Charged vacancies in ferroelectric PbTiO3: Formation energies, optimal Fermi region, and influence on local polarization

First-principles density-functional calculations are used to study the charged vacancies in ferroelectric perovskite PbTiO3. We systematically determine the vacancy formation energies of V-Pb, V-Ti, V-O1, and V-O2 as a function of the Fermi energy E-F of the electron reservoir and as a function of the chemical potentials of the atomic reservoirs.
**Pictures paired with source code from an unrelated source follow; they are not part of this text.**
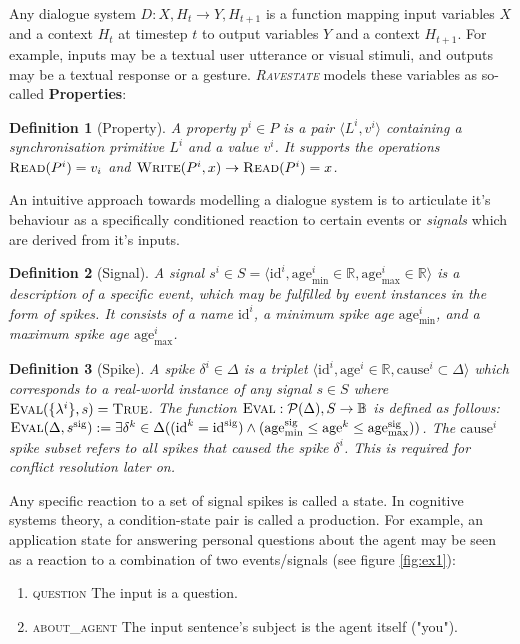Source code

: \documentclass{article}
\newcommand{\rasta}{\textit{\textsc{Ravestate}}\xspace}
\newcommand{\mathsc}[1]{\text{\textsc{#1}}}
\newtheorem{definition}{Definition}
\begin{document}
\begin{multicols}{2}
Any dialogue system $D: X,H_t \rightarrow Y,H_{t+1}$ is a function mapping input variables $X$ and a context $H_t$ at timestep $t$ to output variables $Y$ and a context $H_{t+1}$. For example, inputs may be a textual user utterance or visual stimuli, and outputs may be a textual response or a gesture. \rasta models these variables as so-called \textbf{Properties}:

\begin{definition}[Property]
A property $p^i \in P$ is a pair $\langle L^i, v^i \rangle$ containing a synchronisation primitive $L^i$ and a value $v^i$. It supports the operations $\mathsc{Read}(P^i) = v_i$ and $\mathsc{Write}(P^i, x) \rightarrow \mathsc{Read}(P^i) = x$.
\end{definition}

An intuitive approach towards modelling a dialogue system is to articulate it's behaviour as a specifically conditioned reaction to certain events or \textit{signals} which are derived from it's inputs.

\begin{definition}[Signal]
A signal $s^i \in S = \langle \text{id}^i, \text{age}^i_\text{min} \in \mathbb{R}, \text{age}^i_\text{max} \in \mathbb{R} \rangle$ is a description of a specific event, which may be fulfilled by event instances in the form of \textit{spikes}. It consists of a name $\text{id}^i$, a minimum spike age $\text{age}^i_\text{min}$, and a maximum spike age $\text{age}^i_\text{max}$.
\end{definition}

\begin{definition}[Spike]
A spike $\delta^i \in \Delta$ is a triplet $\langle \text{id}^i, \text{age}^i \in \mathbb{R}, \text{cause}^i \subset \Delta \rangle$ which corresponds to a real-world instance of any signal $s \in S$ where $\mathsc{Eval}(\{\lambda^i\}, s) = \mathsc{True}$. The function $\mathsc{Eval}: \mathcal{P}(\Delta), S \rightarrow \mathbb{B}$ is defined as follows: $\mathsc{Eval}(\Delta, s^\text{sig}) := \exists \delta^k \in \Delta ( (\text{id}^k = \text{id}^\text{sig}) \land (\text{age}^\text{sig}_\text{min} \leq \text{age}^k \leq \text{age}^\text{sig}_\text{max}) )$. The $\text{cause}^i$ spike subset refers to all spikes that caused the spike $\delta^i$. This is required for conflict resolution later on.
\end{definition}

Any specific reaction to a set of signal spikes is called a state. In cognitive systems theory, a condition-state pair is called a production. For example, an application state for answering personal questions about the agent may be seen as a reaction to a combination of two events/signals (see figure \ref{fig:ex1}):
\begin{enumerate}
    \item \textsc{question} The input is a question.
    \item \textsc{about\_agent} The input sentence's subject is the agent itself ("you").
\end{enumerate}


\end{multicols}
\end{document}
The study reveals (i) the stability of different charged states for each type of vacancy and the vacancy specie that is most likely to exist at a given Fermi energy, and (ii) the optimal Fermi energy that may simultaneously minimize the concentrations of all four types of vacancies and is thus good for the growth of PbTiO3 crystal. Our calculations further reveal two hidden rules in the defect physics of ferroelectric PbTiO3, namely, (iii) it is possible to grow high-quality PbTiO3 crystal even in an oxygen-poor environment, provided that the Fermi energy is wisely chosen, and (iv) the formation energies of two key vacancies (V-Pb(2-) and V-O(2+)) in the optimal Fermi-energy region are nearly independently of the choice of the oxygen chemical potential and are constrained to similar to 1.3 eV. Furthermore, we reveal, as well as provide microscopic insight on, how the presence of different vacancies may affect the local polarization in PbTiO3. We find that V-Pb(2-) is benign, but V-O1(2+) and V-O2(2+) are detrimental, to ferroelectricity.